|
Siamo nel X secolo, dinastia Tang, in Cina. Lo
sfarzoso palazzo reale, sede della famiglia reale, riceve la
visita del re, impegnato al fronte, che desidera celebrare con
la famiglia le feste del Chong Yang. Ma all'interno della
famiglia reale covano gelosie e segreti rancori, che verranno
poco per volta a galla.
Sfarzoso nei costumi e nelle scenografie, con una
accurata ricostruzione del palazzo imperiale di Pechino e una
altrettanto scrupolosa attenzione per i costumi e usanze
dell'epoca. Il palazzo brulica come un alveare, in cui tutti gli
uomini, servi, cortigiani, soldati o cuochi, hanno il loro
preciso compito che eseguono come macchine, in perfetta
sincronia. Le macchinazioni all'interno della famiglia reale,
che vedono tradimenti, scandali e intrighi crescenti, sono
narrati con grande abilità e vigore dal regista Yimou Zang, che
si avvale di un bravissimo Chow Yun Fat nei panni
dell'impassibile e freddo imperatore e Gong Li come imperatrice
dal grande contegno e forte espressività.

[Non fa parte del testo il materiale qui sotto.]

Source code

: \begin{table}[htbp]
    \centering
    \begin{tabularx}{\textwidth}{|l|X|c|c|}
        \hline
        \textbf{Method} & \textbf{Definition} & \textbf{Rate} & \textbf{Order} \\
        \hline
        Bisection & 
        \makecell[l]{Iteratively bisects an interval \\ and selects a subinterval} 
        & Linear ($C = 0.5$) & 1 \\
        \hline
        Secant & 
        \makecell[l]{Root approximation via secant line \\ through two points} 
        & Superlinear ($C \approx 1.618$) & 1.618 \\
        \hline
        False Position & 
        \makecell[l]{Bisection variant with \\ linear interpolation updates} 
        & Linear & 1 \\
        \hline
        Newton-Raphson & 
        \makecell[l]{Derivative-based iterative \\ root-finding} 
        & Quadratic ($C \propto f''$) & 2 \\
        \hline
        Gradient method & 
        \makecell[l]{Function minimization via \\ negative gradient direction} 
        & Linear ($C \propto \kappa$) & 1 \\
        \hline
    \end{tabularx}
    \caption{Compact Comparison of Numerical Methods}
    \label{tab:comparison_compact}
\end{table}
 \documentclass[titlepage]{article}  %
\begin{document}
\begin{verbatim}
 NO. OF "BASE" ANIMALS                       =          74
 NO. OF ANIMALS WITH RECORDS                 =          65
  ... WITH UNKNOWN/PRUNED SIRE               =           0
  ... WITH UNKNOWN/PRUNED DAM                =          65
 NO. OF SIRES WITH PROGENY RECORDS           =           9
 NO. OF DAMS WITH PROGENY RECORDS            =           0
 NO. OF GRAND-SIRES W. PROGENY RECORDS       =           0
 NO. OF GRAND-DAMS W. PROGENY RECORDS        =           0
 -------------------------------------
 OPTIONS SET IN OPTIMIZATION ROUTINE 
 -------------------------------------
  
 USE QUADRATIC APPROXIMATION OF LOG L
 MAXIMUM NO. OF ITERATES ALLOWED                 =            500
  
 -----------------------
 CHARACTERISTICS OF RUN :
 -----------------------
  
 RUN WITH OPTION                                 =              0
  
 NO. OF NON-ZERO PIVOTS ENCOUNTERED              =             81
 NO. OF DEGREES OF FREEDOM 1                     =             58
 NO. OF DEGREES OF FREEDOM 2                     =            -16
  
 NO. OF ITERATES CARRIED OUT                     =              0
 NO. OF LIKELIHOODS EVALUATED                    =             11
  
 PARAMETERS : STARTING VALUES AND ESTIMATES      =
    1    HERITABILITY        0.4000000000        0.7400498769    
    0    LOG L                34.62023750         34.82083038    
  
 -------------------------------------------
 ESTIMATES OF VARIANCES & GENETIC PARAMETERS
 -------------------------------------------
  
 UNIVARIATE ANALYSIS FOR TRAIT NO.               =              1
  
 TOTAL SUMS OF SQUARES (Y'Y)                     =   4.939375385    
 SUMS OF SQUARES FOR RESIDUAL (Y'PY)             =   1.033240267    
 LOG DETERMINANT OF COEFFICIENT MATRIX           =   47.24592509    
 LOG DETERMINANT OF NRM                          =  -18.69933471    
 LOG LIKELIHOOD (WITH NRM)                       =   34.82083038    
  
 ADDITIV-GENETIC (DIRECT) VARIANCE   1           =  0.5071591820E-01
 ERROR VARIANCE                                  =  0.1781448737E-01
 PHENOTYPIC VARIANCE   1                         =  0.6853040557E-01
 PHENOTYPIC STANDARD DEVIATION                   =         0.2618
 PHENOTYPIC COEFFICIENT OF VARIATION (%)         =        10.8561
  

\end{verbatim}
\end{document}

Ritmo del film adeguato a sapori orientali e
mistici, scanditi da sagge massime, dallo Yin e Yang e dai
sentimenti dell'onore verso la famiglia e la devozione verso lo
spiritualismo; solo nella seconda parte troviamo anche
spettacolari scene di azione e di arti marziali, in secondo
piano tuttavia rispetto agli intrighi di corte su cui il film
maggiormente si concentra. Gli scontri fra eserciti all'interno
del palazzo sono maestosi, con migliaia di uomini in armature
dorate che si scontrano su campi di crisantemi. Può sembrare
eccessivamente prolisso e lento per chi non ama molti i film di
stampo orientale o chi si aspetta un film più simili a 'La
foresta dei pugnali volanti' o 'Hero', più incentrati sul
combattimento e le relative coreografie.